ジープ・アベンジャー 詳細データテスト 低重心ゆえの良好な操縦性 日常的な乗り心地には注文あり
公開 : 2024.05.18 20:25 更新 : 2024.08.15 11:44
快適性/静粛性 ★★★★★★★☆☆☆
シートはランバーサポートの調整機構が備わらず、サイドサポートもなくてややフラットだが、ドライビングポジションに誤ったところはほぼない。この点では、もっと悪い競合車は多い。すくなくともスマートはそうだ。もっとも、クプラ・ボーンのほうが間違いなく上だし、それに次ぐのはMG 4だが。それらのほうが寝かせ気味の姿勢で、長距離移動に向いている。
にもかかわらず、乗り心地に関しては、スムースな道をほぼストレスなく走る。
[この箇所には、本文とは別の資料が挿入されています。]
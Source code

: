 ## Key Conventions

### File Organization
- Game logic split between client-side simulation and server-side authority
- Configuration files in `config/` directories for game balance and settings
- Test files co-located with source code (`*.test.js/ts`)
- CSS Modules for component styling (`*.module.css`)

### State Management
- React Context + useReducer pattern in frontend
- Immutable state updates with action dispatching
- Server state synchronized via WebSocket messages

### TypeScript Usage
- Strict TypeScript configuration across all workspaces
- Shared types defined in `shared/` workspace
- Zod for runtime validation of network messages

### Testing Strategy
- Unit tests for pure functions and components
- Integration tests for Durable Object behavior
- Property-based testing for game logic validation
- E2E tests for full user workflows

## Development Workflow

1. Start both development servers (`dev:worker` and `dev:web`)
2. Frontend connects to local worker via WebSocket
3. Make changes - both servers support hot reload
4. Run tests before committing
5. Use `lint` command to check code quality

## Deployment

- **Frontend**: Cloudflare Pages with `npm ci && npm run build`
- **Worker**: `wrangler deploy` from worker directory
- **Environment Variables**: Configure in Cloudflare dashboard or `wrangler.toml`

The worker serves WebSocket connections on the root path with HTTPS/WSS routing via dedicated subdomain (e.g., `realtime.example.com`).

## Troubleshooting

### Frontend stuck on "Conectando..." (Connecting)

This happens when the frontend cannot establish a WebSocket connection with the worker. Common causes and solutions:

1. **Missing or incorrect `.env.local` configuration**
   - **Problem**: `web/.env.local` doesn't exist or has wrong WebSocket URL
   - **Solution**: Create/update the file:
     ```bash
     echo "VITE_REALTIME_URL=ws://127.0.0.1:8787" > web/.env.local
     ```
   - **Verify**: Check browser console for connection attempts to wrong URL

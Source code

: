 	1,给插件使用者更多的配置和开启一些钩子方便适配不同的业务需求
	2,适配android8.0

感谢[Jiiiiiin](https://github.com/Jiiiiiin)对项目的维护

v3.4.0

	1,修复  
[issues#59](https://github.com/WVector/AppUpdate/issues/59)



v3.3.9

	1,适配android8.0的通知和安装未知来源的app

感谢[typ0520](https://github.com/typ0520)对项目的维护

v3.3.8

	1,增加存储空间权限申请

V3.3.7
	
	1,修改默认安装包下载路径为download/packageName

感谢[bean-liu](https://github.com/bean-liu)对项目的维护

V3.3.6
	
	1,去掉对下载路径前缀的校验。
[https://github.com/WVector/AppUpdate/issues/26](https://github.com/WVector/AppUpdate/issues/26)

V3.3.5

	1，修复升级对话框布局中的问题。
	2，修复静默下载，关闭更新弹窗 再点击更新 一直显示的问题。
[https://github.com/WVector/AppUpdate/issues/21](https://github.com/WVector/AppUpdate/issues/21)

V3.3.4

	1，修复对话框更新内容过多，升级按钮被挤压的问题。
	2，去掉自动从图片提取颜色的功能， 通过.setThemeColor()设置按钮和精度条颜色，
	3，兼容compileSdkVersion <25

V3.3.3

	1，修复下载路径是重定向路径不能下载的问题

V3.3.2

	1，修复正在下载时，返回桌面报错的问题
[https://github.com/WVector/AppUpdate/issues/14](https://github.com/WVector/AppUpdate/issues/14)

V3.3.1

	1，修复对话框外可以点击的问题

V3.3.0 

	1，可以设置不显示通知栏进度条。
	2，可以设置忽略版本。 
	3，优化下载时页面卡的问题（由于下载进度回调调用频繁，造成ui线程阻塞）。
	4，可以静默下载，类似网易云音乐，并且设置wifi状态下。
上下方向のコントロールに、ショートホイールベースで背の高いクルマにありがちなギクシャクしたところはなく、コーナーでダルいロールが出ることもない。
平坦でない道ではヘッドトスが多少出るが、たいていの場合そんな問題はない。コンパクトクロスオーバーなら、やむを得ないという程度だ。
だから、穏やかな道をほどほどのペースで走っていれば、アベンジャーはとても付き合いやすいクルマだ。問題が起きるのは、速度も舗装状態も落ちた場合なのだが、英国ではそういうケースが多い。サスペンションへの短く鋭いインプットを吸収しあぐねるのだが、とくにリアはその傾向が顕著だ。乗り心地のクオリティは明らかに破綻しやすく感じる場合がみられるが、これは舗装のいいところでの安定を求めた代償に思える。
静粛性に関しては平均レベル。特別うるさくも静かでもないが、おそらくは角張ったボディが発する風切り音も思いのほか大きくないのだろう。騒音計によれば、すべての速度域でスマート#1よりわずかにノイズが大きいが、より大型で高価なホンダe:Ny1よりはだいぶ静かだ。